Christopher H van Dyck et al. Neurobiol Aging.

Abstract

The decline in motor performance that accompanies advanced age has unclear neurobiological substrates but may relate, in part, to degeneration of the nigrostriatal dopamine system. This research tested the hypothesis that striatal dopamine transporter (DAT) availability in healthy elderly individuals was related to measures of motor performance. Thirty-six healthy volunteers (18 male, 18 female) who ranged in age from 68 to 88 (75.4+/-4.9 years) received a neuropsychological evaluation that included two primary motor measures (tested with dominant hand): (1) simple reaction time (SRT); and (2) finger tapping (FT). Subjects underwent SPECT scanning with [(123)I]2beta-carbomethoxy-3beta-(4-iodophenyl)tropane ([(123)I]beta-CIT) for measurement of striatal DAT availability. A ratio of specific to nondisplaceable brain uptake (i.e., radical V3 =[striatal-occipital]/occipital), a measure proportional to the binding potential (B(max)/K(D)), was derived. SRT was significantly correlated with striatal DAT availability with or without controlling for the contribution of age. However, contrary to hypothesis, FT was not correlated with striatal DAT availability. Comparison measures, including episodic memory and general intelligence, were also unrelated to striatal DAT availability. These results demonstrate that a loss of nigrostriatal dopaminergic function likely contributes to slowing of reaction speed with advancing age.

Figures

FIGURE 1
FIGURE 1
Simple Reaction Time (SRT) versus striatal dopamine transporter (DAT) availability (V3″) as measured by [123I]ß-CIT and SPECT in healthy elderly subjects (N=36).

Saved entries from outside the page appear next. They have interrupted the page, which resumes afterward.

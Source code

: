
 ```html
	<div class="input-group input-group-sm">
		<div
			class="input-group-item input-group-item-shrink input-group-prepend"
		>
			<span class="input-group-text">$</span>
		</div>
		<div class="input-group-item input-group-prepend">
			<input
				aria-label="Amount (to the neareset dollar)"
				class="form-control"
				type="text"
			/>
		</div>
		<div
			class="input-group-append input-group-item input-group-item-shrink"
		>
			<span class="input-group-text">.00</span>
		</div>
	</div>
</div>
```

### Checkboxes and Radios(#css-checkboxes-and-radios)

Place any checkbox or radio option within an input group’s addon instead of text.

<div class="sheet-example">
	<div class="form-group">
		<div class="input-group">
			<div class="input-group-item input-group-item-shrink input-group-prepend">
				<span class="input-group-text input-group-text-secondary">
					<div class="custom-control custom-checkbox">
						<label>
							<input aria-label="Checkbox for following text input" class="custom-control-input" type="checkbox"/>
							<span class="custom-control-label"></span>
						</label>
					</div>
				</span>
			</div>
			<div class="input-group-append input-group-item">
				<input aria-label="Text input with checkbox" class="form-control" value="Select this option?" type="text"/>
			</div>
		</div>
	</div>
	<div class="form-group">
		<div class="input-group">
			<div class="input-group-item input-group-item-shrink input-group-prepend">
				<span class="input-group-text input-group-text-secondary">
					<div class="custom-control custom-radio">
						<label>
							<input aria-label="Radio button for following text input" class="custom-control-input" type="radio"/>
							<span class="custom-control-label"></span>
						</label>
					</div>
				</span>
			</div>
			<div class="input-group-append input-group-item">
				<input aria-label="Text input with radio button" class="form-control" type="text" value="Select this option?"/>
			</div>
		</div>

SRT represents the median speed (in ms) with which subjects responded to a visual stimulus (presented on a computer monitor) by pressing a single microswitch key with the index finger of the dominant hand. SRT showed a significant inverse correlation with V3″ either with (P=.016) or without (P=.017) controlling for age.
FIGURE 2
FIGURE 2
Finger Tapping (FT) versus striatal dopamine transporter (DAT) availability (V3″) as measured by [123I]ß-CIT and SPECT in healthy elderly subjects (N=36). FT represents the number of key presses per 10 s with the index finger of the dominant hand, averaged across five trials. FT was not significantly correlated with V3″.